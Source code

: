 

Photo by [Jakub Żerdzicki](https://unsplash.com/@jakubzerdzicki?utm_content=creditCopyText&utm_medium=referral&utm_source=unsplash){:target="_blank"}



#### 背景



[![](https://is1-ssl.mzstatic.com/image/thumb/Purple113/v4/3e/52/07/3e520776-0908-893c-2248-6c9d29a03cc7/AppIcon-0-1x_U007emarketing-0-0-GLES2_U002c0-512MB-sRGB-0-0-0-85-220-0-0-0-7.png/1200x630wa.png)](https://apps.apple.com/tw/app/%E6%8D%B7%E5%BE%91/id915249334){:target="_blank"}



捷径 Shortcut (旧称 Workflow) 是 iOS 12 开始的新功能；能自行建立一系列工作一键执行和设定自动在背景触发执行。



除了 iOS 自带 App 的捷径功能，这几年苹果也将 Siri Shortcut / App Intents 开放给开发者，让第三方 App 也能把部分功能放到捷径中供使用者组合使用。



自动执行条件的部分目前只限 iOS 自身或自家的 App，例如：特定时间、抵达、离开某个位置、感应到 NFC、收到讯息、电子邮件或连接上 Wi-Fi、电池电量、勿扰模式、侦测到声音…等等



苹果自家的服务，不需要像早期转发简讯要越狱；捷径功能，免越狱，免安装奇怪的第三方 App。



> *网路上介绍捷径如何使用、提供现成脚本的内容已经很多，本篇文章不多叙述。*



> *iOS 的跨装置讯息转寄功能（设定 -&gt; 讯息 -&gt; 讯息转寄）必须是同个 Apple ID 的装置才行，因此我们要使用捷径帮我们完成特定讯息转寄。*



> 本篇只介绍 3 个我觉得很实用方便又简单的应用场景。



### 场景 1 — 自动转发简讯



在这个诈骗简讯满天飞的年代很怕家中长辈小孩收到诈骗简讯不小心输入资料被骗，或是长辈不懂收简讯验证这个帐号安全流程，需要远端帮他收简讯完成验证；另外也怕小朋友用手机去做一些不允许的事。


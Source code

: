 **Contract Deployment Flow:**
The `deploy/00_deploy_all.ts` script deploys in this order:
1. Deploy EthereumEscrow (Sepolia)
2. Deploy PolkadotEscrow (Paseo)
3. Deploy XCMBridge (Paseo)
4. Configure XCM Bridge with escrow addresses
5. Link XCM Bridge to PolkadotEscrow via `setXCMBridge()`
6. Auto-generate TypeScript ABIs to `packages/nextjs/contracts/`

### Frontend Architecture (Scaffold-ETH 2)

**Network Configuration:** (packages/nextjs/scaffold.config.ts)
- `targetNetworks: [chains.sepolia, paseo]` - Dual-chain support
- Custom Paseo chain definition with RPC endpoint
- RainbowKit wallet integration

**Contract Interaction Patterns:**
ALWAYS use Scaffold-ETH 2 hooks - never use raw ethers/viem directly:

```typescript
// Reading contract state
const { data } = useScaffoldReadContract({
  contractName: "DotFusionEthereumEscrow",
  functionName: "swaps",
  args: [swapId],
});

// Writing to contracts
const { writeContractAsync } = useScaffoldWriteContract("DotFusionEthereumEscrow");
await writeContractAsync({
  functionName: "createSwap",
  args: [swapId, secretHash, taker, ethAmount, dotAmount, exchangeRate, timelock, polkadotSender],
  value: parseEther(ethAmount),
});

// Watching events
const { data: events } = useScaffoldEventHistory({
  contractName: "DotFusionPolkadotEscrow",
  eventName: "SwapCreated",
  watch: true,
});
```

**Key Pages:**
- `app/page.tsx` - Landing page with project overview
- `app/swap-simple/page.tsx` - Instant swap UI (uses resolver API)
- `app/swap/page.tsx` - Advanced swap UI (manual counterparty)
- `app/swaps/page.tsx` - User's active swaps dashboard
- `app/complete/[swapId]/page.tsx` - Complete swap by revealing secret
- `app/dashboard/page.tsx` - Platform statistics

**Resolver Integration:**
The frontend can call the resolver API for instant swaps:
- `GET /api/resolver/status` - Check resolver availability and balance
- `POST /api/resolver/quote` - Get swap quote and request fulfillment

# # #

Task statement ▸ Pick out every line above that holds the word "chain" and copy it.

The completed task ▸
- `targetNetworks: [chains.sepolia, paseo]` - Dual-chain support
- Custom Paseo chain definition with RPC endpoint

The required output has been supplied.